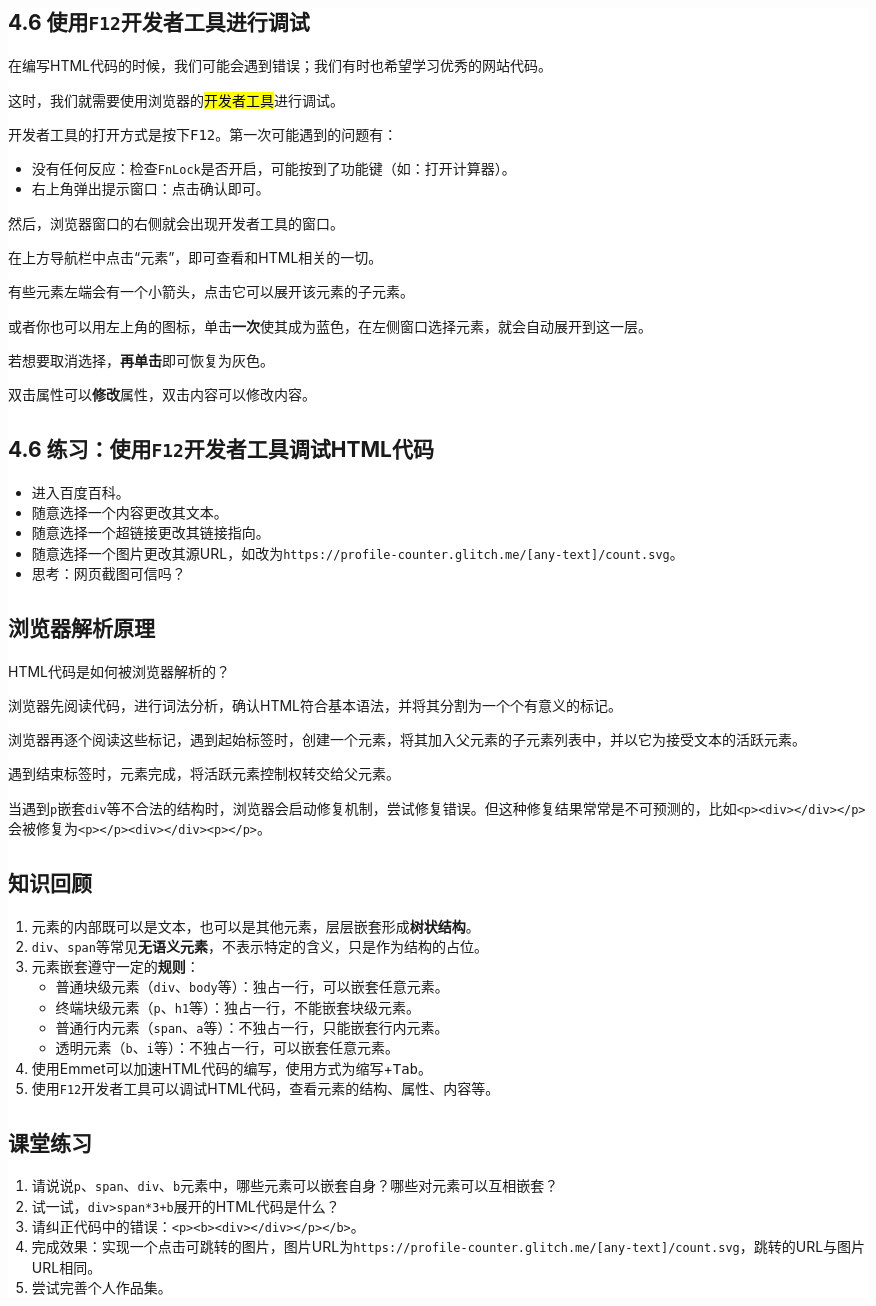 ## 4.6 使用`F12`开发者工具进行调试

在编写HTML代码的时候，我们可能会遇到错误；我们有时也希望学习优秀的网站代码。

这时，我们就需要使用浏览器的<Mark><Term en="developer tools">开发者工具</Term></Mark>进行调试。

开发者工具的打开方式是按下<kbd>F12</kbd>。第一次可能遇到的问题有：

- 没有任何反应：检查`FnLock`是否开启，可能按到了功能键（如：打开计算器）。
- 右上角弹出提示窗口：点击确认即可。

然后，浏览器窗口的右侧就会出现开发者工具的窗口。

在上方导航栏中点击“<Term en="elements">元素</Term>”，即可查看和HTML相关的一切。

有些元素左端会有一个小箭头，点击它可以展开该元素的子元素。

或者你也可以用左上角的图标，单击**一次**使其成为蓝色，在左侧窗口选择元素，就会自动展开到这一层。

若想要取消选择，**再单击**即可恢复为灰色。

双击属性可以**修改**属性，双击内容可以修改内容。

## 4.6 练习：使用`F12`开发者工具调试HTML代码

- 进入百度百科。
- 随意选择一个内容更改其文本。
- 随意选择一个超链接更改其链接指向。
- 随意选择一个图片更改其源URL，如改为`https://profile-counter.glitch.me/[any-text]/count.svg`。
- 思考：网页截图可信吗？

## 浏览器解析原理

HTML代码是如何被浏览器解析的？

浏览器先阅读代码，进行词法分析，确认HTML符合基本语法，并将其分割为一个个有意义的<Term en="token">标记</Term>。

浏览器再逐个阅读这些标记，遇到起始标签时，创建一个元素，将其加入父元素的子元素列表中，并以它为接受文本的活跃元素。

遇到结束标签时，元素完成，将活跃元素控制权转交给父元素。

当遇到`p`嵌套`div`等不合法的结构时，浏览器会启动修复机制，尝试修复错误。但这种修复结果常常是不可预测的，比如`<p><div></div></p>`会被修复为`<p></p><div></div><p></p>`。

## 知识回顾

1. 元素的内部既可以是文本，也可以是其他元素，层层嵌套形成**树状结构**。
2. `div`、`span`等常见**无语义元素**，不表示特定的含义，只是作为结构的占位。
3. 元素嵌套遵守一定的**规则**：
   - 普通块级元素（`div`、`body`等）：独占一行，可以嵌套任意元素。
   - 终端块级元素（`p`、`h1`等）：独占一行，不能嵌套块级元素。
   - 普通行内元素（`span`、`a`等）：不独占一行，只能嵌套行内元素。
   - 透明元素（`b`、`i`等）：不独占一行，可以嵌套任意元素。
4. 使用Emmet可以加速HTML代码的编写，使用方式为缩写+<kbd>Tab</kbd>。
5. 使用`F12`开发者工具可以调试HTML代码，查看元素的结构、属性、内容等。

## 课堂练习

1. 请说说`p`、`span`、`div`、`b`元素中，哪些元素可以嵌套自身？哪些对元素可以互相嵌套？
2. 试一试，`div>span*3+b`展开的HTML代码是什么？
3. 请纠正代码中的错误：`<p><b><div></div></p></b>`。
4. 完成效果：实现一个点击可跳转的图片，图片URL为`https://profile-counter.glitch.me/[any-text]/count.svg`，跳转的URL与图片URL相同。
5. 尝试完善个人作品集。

* * *

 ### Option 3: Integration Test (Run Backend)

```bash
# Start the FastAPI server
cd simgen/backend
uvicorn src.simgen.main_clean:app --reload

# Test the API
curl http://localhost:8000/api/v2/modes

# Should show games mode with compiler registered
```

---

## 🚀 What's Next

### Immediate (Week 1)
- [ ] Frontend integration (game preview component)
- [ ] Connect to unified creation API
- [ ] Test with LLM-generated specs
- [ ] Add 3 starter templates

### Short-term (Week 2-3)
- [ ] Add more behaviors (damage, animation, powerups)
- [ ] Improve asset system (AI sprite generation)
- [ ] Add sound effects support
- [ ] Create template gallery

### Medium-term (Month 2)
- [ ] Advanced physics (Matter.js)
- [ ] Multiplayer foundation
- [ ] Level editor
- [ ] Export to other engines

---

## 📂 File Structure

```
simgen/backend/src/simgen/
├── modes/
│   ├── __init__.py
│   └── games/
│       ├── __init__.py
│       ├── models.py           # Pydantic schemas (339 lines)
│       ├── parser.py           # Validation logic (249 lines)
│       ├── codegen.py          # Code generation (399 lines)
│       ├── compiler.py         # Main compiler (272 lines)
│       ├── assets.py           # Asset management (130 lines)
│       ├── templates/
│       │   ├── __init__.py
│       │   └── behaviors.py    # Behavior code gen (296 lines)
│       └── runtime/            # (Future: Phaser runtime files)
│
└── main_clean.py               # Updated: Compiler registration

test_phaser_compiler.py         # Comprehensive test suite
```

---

---

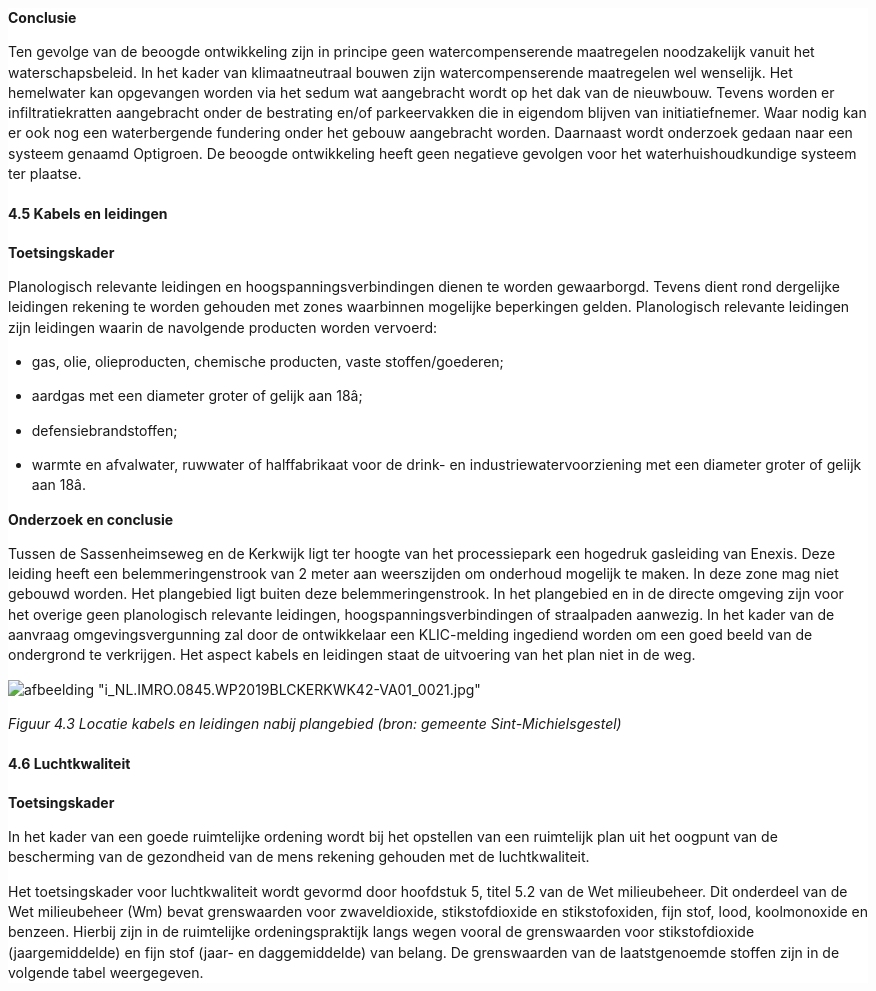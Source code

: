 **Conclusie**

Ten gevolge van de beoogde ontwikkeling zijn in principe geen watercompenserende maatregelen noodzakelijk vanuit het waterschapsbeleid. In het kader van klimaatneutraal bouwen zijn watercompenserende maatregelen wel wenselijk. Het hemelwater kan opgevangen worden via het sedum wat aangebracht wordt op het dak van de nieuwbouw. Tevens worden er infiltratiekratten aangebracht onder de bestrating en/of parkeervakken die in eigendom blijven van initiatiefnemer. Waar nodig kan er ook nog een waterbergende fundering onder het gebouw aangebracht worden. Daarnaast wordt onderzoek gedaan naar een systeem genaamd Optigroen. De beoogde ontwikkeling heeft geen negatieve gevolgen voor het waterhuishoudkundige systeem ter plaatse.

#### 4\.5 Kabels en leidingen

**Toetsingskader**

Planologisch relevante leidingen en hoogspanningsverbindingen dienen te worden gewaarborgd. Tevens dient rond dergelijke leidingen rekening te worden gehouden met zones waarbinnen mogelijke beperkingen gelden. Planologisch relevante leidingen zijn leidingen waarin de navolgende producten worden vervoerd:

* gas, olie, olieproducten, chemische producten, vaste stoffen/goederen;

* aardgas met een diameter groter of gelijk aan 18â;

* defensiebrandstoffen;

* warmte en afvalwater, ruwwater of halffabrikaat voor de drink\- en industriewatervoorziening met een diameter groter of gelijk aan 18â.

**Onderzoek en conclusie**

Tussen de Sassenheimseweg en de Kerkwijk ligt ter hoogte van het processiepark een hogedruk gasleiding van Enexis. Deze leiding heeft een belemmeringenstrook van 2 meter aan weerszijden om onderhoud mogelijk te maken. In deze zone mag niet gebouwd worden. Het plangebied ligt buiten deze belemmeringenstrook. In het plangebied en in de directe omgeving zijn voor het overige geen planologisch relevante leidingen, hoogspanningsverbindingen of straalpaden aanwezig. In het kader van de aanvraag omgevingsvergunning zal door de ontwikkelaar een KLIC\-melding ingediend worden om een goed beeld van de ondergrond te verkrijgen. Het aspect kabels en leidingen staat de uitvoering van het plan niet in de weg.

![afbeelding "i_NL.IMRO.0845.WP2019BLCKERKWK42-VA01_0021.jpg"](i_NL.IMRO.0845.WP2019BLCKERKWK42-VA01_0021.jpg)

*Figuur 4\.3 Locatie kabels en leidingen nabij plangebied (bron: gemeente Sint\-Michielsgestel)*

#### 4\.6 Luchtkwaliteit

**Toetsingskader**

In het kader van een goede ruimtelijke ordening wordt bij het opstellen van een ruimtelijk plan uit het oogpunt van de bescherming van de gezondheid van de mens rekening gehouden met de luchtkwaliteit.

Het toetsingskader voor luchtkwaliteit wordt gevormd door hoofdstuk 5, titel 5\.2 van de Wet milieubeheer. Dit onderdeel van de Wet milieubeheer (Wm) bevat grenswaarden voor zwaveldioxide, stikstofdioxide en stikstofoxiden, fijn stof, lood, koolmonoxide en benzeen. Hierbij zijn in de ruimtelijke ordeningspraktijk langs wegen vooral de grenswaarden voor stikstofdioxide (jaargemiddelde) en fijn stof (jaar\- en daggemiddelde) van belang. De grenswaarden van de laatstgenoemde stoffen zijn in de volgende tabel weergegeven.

Exercise objective:
Out of the data above, give again only the lines starting at the one holding "浏览器再逐个阅读这些标记，遇" and ending at the one holding "3. 元素嵌套遵守一定的**规则**：", unchanged.

Problem solution:
浏览器再逐个阅读这些标记，遇到起始标签时，创建一个元素，将其加入父元素的子元素列表中，并以它为接受文本的活跃元素。

遇到结束标签时，元素完成，将活跃元素控制权转交给父元素。

当遇到`p`嵌套`div`等不合法的结构时，浏览器会启动修复机制，尝试修复错误。但这种修复结果常常是不可预测的，比如`<p><div></div></p>`会被修复为`<p></p><div></div><p></p>`。

## 知识回顾

1. 元素的内部既可以是文本，也可以是其他元素，层层嵌套形成**树状结构**。
2. `div`、`span`等常见**无语义元素**，不表示特定的含义，只是作为结构的占位。
3. 元素嵌套遵守一定的**规则**：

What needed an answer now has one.